Kalnapilis Arena
- Kalnapilis Arena (March, 2023)
- Interactive map of Kalnapilis Arena
- Address: Parko g. 12
- Location: Panevėžys, Lithuania
- Coordinates: 55°44′01″N 24°20′21″E﻿ / ﻿55.73349°N 24.339266°E
- Capacity: Basketball: 5,600 Concerts: 7,000 Cycling: 3,100
- Record attendance: 7,013 (Lietkabelis vs Žalgiris; 6 June 2017)

Construction
- Groundbreaking: 2007
- Opened: October 24, 2008
- Cost: 32 million EUR
- Architect: Saulius Mikštas

Tenant
- BC Lietkabelis

Website
- kalnapilisarena.lt

= Kalnapilio Arena =

Kalnapilis Arena, formerly Cido Arena, is the largest multifunctional arena in Panevėžys, Lithuania.

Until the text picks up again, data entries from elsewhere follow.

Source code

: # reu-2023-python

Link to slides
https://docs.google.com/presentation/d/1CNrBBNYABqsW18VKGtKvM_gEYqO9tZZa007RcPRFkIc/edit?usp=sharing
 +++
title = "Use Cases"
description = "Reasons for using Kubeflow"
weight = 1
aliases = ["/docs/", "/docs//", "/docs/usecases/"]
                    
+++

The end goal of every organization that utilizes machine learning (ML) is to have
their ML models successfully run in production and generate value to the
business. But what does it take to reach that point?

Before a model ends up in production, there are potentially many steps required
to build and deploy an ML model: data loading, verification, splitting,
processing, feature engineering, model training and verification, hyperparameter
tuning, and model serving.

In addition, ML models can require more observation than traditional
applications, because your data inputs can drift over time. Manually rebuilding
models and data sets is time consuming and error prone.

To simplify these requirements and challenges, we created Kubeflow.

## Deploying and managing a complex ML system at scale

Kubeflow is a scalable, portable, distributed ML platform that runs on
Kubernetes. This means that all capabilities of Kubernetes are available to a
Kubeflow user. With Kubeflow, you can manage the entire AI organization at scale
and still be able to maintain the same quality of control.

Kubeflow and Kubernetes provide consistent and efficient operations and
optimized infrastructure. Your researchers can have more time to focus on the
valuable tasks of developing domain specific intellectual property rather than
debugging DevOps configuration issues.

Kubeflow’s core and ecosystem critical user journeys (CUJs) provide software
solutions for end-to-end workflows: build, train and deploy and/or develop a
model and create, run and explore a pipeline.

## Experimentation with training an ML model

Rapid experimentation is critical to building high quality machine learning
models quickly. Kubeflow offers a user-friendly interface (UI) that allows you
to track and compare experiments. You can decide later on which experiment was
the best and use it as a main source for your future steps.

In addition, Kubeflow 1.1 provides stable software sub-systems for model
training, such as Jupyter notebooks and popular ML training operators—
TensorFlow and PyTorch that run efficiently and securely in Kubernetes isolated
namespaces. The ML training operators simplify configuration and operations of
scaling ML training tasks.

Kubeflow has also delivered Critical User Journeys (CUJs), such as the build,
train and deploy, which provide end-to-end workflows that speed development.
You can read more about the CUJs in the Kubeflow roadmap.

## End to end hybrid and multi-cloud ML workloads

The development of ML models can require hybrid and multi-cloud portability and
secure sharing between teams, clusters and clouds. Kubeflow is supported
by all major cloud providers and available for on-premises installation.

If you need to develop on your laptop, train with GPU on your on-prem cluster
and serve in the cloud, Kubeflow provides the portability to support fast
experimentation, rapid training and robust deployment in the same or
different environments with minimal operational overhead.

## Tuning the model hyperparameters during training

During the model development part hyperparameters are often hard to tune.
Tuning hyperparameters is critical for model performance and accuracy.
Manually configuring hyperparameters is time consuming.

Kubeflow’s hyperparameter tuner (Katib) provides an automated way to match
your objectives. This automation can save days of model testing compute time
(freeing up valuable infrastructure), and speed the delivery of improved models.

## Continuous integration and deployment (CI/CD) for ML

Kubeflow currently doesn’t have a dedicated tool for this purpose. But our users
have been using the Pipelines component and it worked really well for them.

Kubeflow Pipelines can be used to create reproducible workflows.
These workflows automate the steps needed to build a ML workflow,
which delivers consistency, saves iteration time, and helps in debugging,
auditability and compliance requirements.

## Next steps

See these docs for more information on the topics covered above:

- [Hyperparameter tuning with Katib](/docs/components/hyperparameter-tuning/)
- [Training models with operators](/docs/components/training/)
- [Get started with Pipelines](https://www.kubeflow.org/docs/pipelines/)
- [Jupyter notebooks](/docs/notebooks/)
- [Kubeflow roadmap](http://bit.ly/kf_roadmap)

It generally hosts track cycling events, as well as basketball games and concerts.

==History==
The basketball club BC Lietkabelis, which currently competes in the domestic LKL league, uses the facility for all of its LKL home fixtures. It was opened on October 24, 2008. It replaced Sports Palace Aukštaitija as the home of BC Lietkabelis. The arena boasts an indoor 250 m long Olympic cycling track, the only one in the Baltic States.

The arena hosted the FIBA EuroBasket 2011 Group A matches and the European Track Championships.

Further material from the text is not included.